◆ **What you are asked to do**: From the line that contains "plainは特別なハンドラ名で、.js等がつかないものの場合に適用されます。" to the last line of the entries, set down each line exactly as written, both ends included, with nothing else.
(Material provided begins)
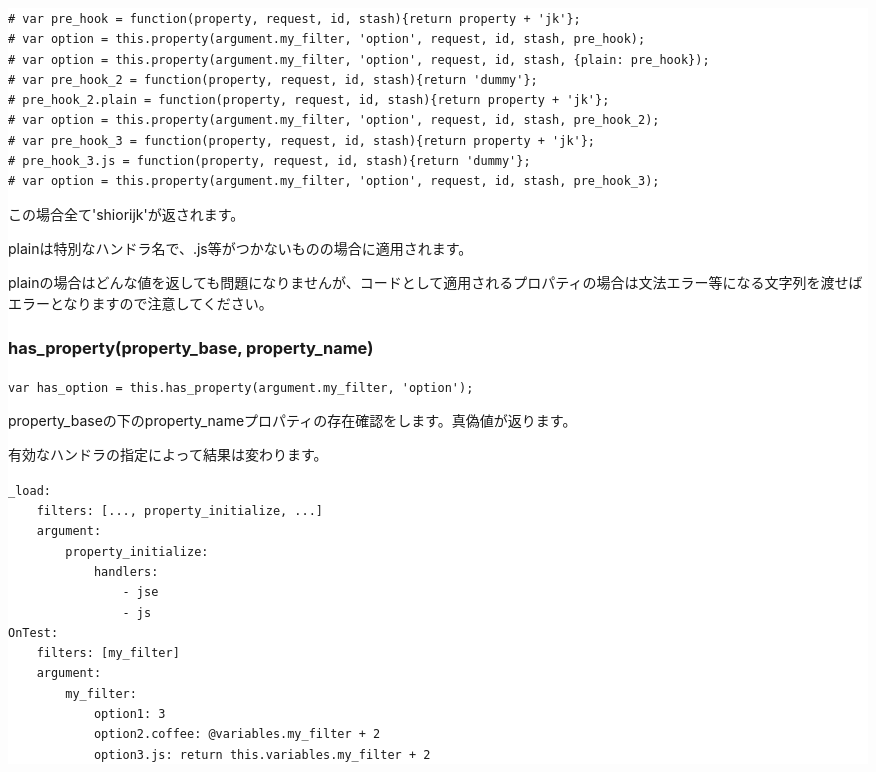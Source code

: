     # var pre_hook = function(property, request, id, stash){return property + 'jk'};
    # var option = this.property(argument.my_filter, 'option', request, id, stash, pre_hook);
    # var option = this.property(argument.my_filter, 'option', request, id, stash, {plain: pre_hook});
    # var pre_hook_2 = function(property, request, id, stash){return 'dummy'};
    # pre_hook_2.plain = function(property, request, id, stash){return property + 'jk'};
    # var option = this.property(argument.my_filter, 'option', request, id, stash, pre_hook_2);
    # var pre_hook_3 = function(property, request, id, stash){return property + 'jk'};
    # pre_hook_3.js = function(property, request, id, stash){return 'dummy'};
    # var option = this.property(argument.my_filter, 'option', request, id, stash, pre_hook_3);

この場合全て'shiorijk'が返されます。

plainは特別なハンドラ名で、.js等がつかないものの場合に適用されます。

plainの場合はどんな値を返しても問題になりませんが、コードとして適用されるプロパティの場合は文法エラー等になる文字列を渡せばエラーとなりますので注意してください。

### has_property(property_base, property_name)

    var has_option = this.has_property(argument.my_filter, 'option');

property_baseの下のproperty_nameプロパティの存在確認をします。真偽値が返ります。

有効なハンドラの指定によって結果は変わります。

    _load:
    	filters: [..., property_initialize, ...]
    	argument:
    		property_initialize:
    			handlers:
    				- jse
    				- js
    OnTest:
    	filters: [my_filter]
    	argument:
    		my_filter:
    			option1: 3
    			option2.coffee: @variables.my_filter + 2
    			option3.js: return this.variables.my_filter + 2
(Material provided ends)
◆ **Written answer**:
plainは特別なハンドラ名で、.js等がつかないものの場合に適用されます。

plainの場合はどんな値を返しても問題になりませんが、コードとして適用されるプロパティの場合は文法エラー等になる文字列を渡せばエラーとなりますので注意してください。

### has_property(property_base, property_name)

    var has_option = this.has_property(argument.my_filter, 'option');

property_baseの下のproperty_nameプロパティの存在確認をします。真偽値が返ります。

有効なハンドラの指定によって結果は変わります。

    _load:
    	filters: [..., property_initialize, ...]
    	argument:
    		property_initialize:
    			handlers:
    				- jse
    				- js
    OnTest:
    	filters: [my_filter]
    	argument:
    		my_filter:
    			option1: 3
    			option2.coffee: @variables.my_filter + 2
    			option3.js: return this.variables.my_filter + 2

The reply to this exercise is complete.